JACK POUST & COMPANY v. JOHN GROSS & COMPANY

Decision Date15 June 1972
Docket NumberPatent Appeal No. 8618.
Citation460 F.2d 1076,174 USPQ 149
PartiesJACK POUST & COMPANY, INC., Appellant, v. JOHN GROSS & COMPANY, Appellee.
CourtU.S. Court of Customs and Patent Appeals (CCPA)

Alex Friedman, New York City, attorney of record, for appellant.

Albert H. Kirchner, attorney of record, for appellee.
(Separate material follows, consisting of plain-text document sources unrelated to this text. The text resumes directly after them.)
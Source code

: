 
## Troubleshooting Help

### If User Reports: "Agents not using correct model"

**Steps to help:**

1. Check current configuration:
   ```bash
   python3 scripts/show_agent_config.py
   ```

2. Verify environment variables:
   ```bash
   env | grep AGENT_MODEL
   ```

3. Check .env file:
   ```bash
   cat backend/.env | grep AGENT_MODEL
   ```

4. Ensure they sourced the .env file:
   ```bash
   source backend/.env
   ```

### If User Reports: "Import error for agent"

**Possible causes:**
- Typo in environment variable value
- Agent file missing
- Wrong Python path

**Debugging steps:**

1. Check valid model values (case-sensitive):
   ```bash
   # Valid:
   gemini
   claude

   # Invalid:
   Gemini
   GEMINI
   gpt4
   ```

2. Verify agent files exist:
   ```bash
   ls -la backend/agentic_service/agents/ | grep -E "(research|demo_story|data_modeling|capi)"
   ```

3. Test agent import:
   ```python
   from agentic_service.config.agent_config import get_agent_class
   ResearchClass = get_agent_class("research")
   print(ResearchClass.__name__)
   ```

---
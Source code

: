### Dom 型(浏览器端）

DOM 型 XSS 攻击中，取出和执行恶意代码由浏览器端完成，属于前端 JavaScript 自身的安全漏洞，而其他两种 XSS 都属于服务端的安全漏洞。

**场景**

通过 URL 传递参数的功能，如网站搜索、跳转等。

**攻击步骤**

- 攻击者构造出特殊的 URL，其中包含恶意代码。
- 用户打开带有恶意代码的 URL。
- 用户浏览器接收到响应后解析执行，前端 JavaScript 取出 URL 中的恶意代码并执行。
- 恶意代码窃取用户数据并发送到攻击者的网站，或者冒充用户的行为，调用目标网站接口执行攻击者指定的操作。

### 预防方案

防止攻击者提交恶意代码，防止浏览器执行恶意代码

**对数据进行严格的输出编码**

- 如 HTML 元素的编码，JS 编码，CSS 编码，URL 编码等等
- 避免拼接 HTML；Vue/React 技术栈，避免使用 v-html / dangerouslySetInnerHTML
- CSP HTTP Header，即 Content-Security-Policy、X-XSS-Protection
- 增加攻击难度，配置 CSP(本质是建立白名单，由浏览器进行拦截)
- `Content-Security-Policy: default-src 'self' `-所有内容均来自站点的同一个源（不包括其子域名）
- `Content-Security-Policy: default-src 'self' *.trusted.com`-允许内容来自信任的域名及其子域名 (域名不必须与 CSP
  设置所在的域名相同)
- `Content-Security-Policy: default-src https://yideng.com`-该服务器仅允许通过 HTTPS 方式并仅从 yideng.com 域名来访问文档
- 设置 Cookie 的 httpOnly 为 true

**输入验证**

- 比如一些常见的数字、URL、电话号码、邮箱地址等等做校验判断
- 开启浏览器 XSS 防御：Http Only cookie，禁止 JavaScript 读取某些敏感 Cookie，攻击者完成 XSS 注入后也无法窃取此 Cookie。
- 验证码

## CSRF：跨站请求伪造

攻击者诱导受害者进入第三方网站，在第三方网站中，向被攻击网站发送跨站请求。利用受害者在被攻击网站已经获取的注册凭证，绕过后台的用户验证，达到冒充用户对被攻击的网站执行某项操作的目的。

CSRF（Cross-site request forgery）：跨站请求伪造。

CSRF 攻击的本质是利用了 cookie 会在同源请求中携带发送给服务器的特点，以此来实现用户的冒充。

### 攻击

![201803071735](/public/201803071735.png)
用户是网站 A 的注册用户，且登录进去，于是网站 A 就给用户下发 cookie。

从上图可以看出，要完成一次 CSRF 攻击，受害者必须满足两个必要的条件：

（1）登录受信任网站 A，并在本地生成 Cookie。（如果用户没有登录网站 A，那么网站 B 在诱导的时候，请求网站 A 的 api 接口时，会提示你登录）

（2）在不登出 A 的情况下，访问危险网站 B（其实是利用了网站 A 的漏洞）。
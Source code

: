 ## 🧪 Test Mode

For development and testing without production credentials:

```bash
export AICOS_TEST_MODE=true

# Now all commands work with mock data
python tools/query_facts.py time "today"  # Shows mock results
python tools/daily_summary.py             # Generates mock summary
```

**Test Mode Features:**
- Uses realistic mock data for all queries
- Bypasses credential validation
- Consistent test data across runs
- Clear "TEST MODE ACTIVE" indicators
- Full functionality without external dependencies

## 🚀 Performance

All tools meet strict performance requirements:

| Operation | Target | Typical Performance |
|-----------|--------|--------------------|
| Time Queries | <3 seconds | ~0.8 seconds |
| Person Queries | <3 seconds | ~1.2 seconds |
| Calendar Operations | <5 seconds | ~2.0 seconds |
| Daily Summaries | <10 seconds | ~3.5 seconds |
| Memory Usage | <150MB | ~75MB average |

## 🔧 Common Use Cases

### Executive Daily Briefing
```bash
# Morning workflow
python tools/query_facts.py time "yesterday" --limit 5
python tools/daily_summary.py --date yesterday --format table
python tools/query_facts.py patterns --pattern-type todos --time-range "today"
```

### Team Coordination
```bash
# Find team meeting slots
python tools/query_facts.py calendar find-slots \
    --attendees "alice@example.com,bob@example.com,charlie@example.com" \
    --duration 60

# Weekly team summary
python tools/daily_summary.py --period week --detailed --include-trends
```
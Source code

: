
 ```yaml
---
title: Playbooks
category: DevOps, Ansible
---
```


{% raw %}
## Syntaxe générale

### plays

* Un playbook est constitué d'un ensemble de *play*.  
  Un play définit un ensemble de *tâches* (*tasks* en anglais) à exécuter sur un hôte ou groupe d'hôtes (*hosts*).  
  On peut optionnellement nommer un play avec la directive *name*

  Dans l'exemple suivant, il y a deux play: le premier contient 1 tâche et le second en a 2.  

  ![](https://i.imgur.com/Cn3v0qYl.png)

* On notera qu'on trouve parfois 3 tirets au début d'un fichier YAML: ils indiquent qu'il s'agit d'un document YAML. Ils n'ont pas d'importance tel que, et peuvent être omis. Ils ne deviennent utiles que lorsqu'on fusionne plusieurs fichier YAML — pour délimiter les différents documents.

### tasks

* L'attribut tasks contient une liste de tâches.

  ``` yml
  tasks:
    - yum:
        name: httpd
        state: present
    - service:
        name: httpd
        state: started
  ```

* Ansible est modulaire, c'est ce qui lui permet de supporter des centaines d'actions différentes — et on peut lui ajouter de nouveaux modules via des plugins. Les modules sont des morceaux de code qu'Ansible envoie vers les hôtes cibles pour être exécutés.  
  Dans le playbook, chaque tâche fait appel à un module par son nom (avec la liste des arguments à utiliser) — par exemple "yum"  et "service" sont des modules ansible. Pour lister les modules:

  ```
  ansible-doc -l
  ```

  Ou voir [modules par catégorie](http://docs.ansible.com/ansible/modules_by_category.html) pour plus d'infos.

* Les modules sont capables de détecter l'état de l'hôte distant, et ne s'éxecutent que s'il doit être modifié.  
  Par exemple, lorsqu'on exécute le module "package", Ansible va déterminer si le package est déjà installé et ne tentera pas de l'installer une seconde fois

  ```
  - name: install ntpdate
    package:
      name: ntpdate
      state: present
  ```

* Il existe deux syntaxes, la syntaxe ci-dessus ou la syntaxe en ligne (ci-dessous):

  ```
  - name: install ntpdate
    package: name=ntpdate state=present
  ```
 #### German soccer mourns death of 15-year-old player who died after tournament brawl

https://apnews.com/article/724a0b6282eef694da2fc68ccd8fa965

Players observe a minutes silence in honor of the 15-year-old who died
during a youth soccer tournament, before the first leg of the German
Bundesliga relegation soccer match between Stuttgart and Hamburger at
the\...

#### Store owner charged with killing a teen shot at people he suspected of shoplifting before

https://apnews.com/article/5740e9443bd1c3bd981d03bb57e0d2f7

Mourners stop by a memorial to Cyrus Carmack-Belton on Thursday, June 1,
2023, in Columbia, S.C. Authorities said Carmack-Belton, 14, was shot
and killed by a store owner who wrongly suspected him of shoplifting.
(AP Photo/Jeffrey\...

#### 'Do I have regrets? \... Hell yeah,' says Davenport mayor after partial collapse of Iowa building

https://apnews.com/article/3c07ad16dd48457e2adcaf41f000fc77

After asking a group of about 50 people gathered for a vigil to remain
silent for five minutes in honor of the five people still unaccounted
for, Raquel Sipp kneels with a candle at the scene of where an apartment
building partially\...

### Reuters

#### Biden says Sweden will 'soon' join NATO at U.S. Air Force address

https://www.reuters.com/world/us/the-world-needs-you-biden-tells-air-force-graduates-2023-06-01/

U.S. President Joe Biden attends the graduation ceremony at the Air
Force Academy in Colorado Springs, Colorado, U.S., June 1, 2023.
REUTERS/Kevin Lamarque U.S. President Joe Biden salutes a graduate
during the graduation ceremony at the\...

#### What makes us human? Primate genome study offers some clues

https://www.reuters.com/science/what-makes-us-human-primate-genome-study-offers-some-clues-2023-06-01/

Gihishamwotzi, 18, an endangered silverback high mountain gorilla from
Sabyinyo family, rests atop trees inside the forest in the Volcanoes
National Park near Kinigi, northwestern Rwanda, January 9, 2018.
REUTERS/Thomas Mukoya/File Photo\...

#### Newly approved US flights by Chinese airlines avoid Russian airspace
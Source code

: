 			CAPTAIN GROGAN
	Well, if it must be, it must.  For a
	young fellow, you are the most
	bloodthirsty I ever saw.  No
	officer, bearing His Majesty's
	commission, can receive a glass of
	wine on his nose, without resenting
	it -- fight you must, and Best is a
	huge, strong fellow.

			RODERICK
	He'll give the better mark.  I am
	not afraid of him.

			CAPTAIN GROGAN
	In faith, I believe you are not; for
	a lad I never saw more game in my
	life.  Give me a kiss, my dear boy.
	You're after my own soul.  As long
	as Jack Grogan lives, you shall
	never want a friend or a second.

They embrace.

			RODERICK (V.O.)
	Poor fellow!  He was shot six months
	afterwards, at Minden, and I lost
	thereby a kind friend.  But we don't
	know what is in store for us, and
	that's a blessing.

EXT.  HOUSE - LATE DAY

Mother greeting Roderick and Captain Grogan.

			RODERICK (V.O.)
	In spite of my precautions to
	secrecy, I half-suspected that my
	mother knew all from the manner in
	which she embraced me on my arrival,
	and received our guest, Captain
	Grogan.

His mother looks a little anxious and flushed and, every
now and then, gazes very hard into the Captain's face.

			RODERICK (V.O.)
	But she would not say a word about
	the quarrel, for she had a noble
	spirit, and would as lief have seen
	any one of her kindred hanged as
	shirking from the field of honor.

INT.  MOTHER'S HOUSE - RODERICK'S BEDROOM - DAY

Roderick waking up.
Before RICH, ALMOND, BALDWIN and LANE, Judges, and RAO, Judge, United States Customs Court, sitting by designation.

BALDWIN, Judge.

This appeal is from the decision of the Trademark Trial and Appeal Board1 dismissing an opposition to appellee's application2 to register CHERRY JUBILEE, the word CHERRY being disclaimed, for wine. Appellant asserts that appellee's mark so resembles CHERRY JULEP, used and registered3 by appellant prior to appellee's asserted first use, and CHERRY JUBILEE, allegedly used by appellant's predecessor since a date prior to appellant's asserted date of first use, both used for wine, as to be likely to cause confusion or to cause mistake or to deceptively cause purchasers to believe that appellee's wines have their origin with appellant.

Appellant introduced evidence including testimony of its president, Jack Poust, and documentary exhibits. Appellee took no testimony and thus is restricted to its filing date for first use.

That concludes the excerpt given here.